COPYRIGHT MATERIAL OMITTED

Mr. J. W. Kirker, for the appellant:

The case of Hill v. Frazier, 22 Pa. 320, was very different from the case at bar. Not only when the claims were bought up, but at the time of the bringing of the suit and at its trial, Eldred, the equitable plaintiff in that case, was the treasurer of the company; and it was well said that as he was the confidential agent and trustee of the company, he could not create other relations which would put him in an attitude of hostility to his principal or cestui que trust. "But had that relation been dissolved, either by operation of law or the act of the parties, before the purchase of the claim, this rule would not have applied, since the reason of it would then have had no existence." The reasoning of this court in Hill v. Frazier, distinguishing Craig's App., 92 Pa. 396, applies with equal force to distinguish Hill v. Frazier from this case. Germantown Pass. Ry Co. v. Fitler, 60 Pa. 124, is also to be distinguished. In that case, although the corporation had made a voluntary assignment, it still remained in possession of all its property and assets and continued to exercise its corporate franchises and to conduct its business as before.

Mr. A. V. D. Watterson (with him Mr. S. M. Raymond), for the appellees:

"One who is charged with the duty of paying debts, cannot make a speculation by buying them for his own use, whether he does it with his own money or not. That the officers of a corporation are held to the same rules of good faith which govern other agents, is proved by Middletown etc. Turnpike R. Co. v. Watson, 1 R. 330; and Kimmell v. Geeting, decided at the present term. The treasurer's purchase, therefore, of Frazier's debt against the company, was an extinguishment of it:" Hill v. Frazier, 22 Pa. 320. This case in all its essentials is on all fours with the case at bar, and no matter whether the corporation was dissolved by the assignment or not, the same reason remains for the existence of the rule: Germantown Pass. Ry. Co. v. Fitler, 60 Pa. 124.

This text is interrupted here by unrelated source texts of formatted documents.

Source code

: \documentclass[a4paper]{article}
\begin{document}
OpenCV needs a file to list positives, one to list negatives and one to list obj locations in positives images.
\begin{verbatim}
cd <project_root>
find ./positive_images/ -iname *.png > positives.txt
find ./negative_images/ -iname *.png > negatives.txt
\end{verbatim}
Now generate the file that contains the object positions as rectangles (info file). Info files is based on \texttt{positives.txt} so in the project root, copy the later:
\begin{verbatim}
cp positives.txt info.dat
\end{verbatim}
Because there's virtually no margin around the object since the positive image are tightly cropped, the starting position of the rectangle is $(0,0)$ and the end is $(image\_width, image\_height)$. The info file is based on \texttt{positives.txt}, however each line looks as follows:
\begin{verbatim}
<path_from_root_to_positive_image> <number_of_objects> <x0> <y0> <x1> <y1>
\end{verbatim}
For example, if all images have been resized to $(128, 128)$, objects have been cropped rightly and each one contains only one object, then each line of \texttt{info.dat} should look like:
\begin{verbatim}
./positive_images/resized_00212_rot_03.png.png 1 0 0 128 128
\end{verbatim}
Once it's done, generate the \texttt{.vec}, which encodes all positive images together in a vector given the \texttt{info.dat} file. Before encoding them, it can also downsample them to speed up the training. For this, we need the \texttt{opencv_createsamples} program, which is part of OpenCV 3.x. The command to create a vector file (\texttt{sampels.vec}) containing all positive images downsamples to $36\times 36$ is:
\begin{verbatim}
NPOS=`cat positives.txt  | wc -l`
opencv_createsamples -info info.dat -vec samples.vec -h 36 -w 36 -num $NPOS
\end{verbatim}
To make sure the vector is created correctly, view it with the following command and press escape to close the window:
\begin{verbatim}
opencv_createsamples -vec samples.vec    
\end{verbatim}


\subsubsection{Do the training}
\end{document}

OPINION, MR. JUSTICE WILLIAMS:

The McTighe Electric Light and Manufacturing Company was a corporation organized in 1883. The appellant was a stockholder, a director, and the treasurer of the corporation. In March, 1886, being unable to meet its obligations, the company made an assignment to Steel for the benefit of its creditors. The assignee accepted the trust, entered upon his duties, and during 1886 sold the entire plant and assets of the corporation. The proceeds of the sale were brought into court for distribution.

After the assignment to Steel, and after the assignee's sale, Hammond bought several small debts of the corporation at a discount. They amounted in the aggregate to $1,136.17, and were presented to the auditor for allowance. The auditor refused them participation in the fund, because Hammond had been prior to the assignment the treasurer of the corporation, and held that his purchase of these debts was, under the rule laid down in Hill v. Frazier, 22 Pa. 320, an extinguishment of them. The several assignments of error relate to this ruling, which was concurred in by the court below.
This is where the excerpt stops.